CORDIS

The MOBIOMAC project has focused on several tools derived from theoretical physics and, in particular, from statistical mechanics for the investigation of molecules of biological relevance. Recent advances in experimental techniques have made it possible to obtain information on single molecules, rather than averaging over large collections of molecules (ensembles). Our research has been devoted to the application of analytical calculations, computer simulations and experimental data analysis on several molecules of biological relevance and/or polymers of direct technological interest.

The main objectives of the originally proposed project were divided in three research lines, comprising the description of biological systems which are able to use chemical energy to perform mechanical work (mechanochemical systems, research objective 1), the characterisation of biopolymers (DNA, actin or microtubules) in confining nano- or micro-tubes (research objective 2) and the investigation of simplified models for the description of protein structures and organic molecules in general (research objective 3).
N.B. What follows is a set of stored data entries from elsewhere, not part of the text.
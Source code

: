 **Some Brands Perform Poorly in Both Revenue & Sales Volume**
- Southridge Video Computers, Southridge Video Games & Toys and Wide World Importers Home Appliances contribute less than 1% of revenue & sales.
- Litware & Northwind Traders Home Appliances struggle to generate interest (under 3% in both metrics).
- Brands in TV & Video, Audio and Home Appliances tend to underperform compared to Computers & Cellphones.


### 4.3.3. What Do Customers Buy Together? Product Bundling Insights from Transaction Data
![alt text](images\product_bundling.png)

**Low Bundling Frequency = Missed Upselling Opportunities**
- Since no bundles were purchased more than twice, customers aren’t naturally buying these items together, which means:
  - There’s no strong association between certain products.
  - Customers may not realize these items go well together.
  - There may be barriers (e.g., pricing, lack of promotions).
The MOBIOMAC project resulted in an accurate study of theoretical models for the description of mechanochemical systems (research objective 1), in particular by collecting, organizing and studying the relevant literature to extend the previously proposed models for the interpretation of data from single molecule experiments on several mechanochemical systems (motor proteins, DNA translocation). These studies, performed in collaboration with the University of Padua (Italy) are expected to yield a full theoretical description of mechanochemical systems and form part of a new project coordinated by Dr Lattanzi and financed over the years 2006-2008 by the Italian Minister for University and Research (MIUR-COFIN2005).
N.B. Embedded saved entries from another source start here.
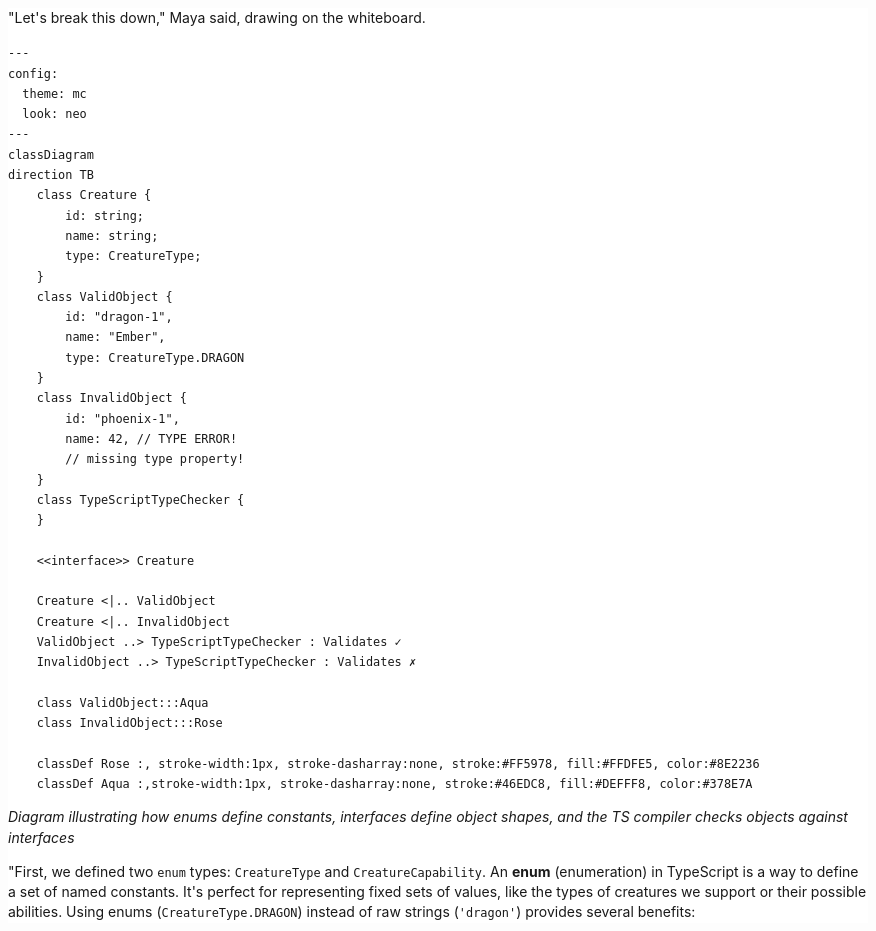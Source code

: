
 ```typescript
```

"Let's break this down," Maya said, drawing on the whiteboard.

```mermaid
---
config:
  theme: mc
  look: neo
---
classDiagram
direction TB
    class Creature {
	    id: string;
	    name: string;
	    type: CreatureType;
    }
    class ValidObject {
	    id: "dragon-1",
	    name: "Ember",
	    type: CreatureType.DRAGON
    }
    class InvalidObject {
	    id: "phoenix-1",
	    name: 42, // TYPE ERROR!
	    // missing type property!
    }
    class TypeScriptTypeChecker {
    }

	<<interface>> Creature

    Creature <|.. ValidObject
    Creature <|.. InvalidObject
    ValidObject ..> TypeScriptTypeChecker : Validates ✓
    InvalidObject ..> TypeScriptTypeChecker : Validates ✗

	class ValidObject:::Aqua
	class InvalidObject:::Rose

	classDef Rose :, stroke-width:1px, stroke-dasharray:none, stroke:#FF5978, fill:#FFDFE5, color:#8E2236
	classDef Aqua :,stroke-width:1px, stroke-dasharray:none, stroke:#46EDC8, fill:#DEFFF8, color:#378E7A

```

*Diagram illustrating how enums define constants, interfaces define object shapes, and the TS compiler checks objects against interfaces*

"First, we defined two `enum` types: `CreatureType` and `CreatureCapability`. An **enum** (enumeration) in TypeScript is a way to define a set of named constants. It's perfect for representing fixed sets of values, like the types of creatures we support or their possible abilities. Using enums (`CreatureType.DRAGON`) instead of raw strings (`'dragon'`) provides several benefits:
The research objective 2 was carried out in collaboration with the Ludwig-Maximillians University in Munich (Germany) and the European Molecular Biology Laboratory in Heidelberg (Germany). A major achievement of the project is the full characterization of the physics of confined polymers, which constitutes the main topic of two scientific papers in preparation. Besides the intrinsic importance of the acquired theoretical tools, they are expected to provide a useful roadmap for experiments on biological filaments, in particular actin (which constitutes one of the main components of the cellular environment) and DNA. This result is particularly important since DNA confinement might substitute, in a close future, gel-electrophoresis, currently the leading technique in the complex process of DNA sequencing, ensuring a rapid screening of entire genomes in a reasonable time. In addition, the models studied in this context were applied to obtain a full investigation of the elastic properties of microtubules, other major constituents of the cellular architecture. Our research allowed the interpretation of the puzzling data on the different elastic parameters and obtained a remarkable attention within the biophysical community.
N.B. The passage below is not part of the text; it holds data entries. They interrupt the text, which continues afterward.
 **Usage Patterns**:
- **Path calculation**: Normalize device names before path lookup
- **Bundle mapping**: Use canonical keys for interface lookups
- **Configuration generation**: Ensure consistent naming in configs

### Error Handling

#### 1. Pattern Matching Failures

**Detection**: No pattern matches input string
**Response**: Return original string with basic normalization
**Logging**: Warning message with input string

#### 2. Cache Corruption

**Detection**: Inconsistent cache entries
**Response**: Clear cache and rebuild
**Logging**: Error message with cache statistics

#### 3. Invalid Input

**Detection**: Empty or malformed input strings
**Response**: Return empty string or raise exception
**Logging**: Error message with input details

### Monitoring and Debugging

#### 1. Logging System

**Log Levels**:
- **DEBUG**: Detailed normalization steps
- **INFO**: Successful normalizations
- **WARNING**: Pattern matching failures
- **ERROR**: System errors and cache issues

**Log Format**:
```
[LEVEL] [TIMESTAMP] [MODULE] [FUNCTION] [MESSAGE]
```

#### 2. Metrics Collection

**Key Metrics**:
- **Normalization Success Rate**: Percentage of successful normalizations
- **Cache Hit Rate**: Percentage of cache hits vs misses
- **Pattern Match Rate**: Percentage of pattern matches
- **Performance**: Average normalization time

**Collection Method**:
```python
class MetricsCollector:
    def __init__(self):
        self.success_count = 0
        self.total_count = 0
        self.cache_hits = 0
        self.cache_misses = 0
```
The research objective 3 led to a fruitful collaboration on synthetic organic conjugated polymers within the University of Bari (Department of Chemistry, Prof. Torsi): these polymers constitute a new class of material and have many technological implications, in particular as detectors of dangerous substances even at very low concentrations, or in the development of thin flexible screens. Our research introduced computer simulations in this context, which constitute a powerful tool to test new polymers prior to their chemical synthesis.

In addition, the project has focused on protein models, applied to two proteins of direct medical interest: the inhibiting factor 1 (IF1) and the F0F1-ATP synthase, both related to the cellular respiration. This part, carried out in collaboration with the Medical Research Council in Cambridge, United Kingdom, has been extended and financed by MIUR over the years 2006-2008.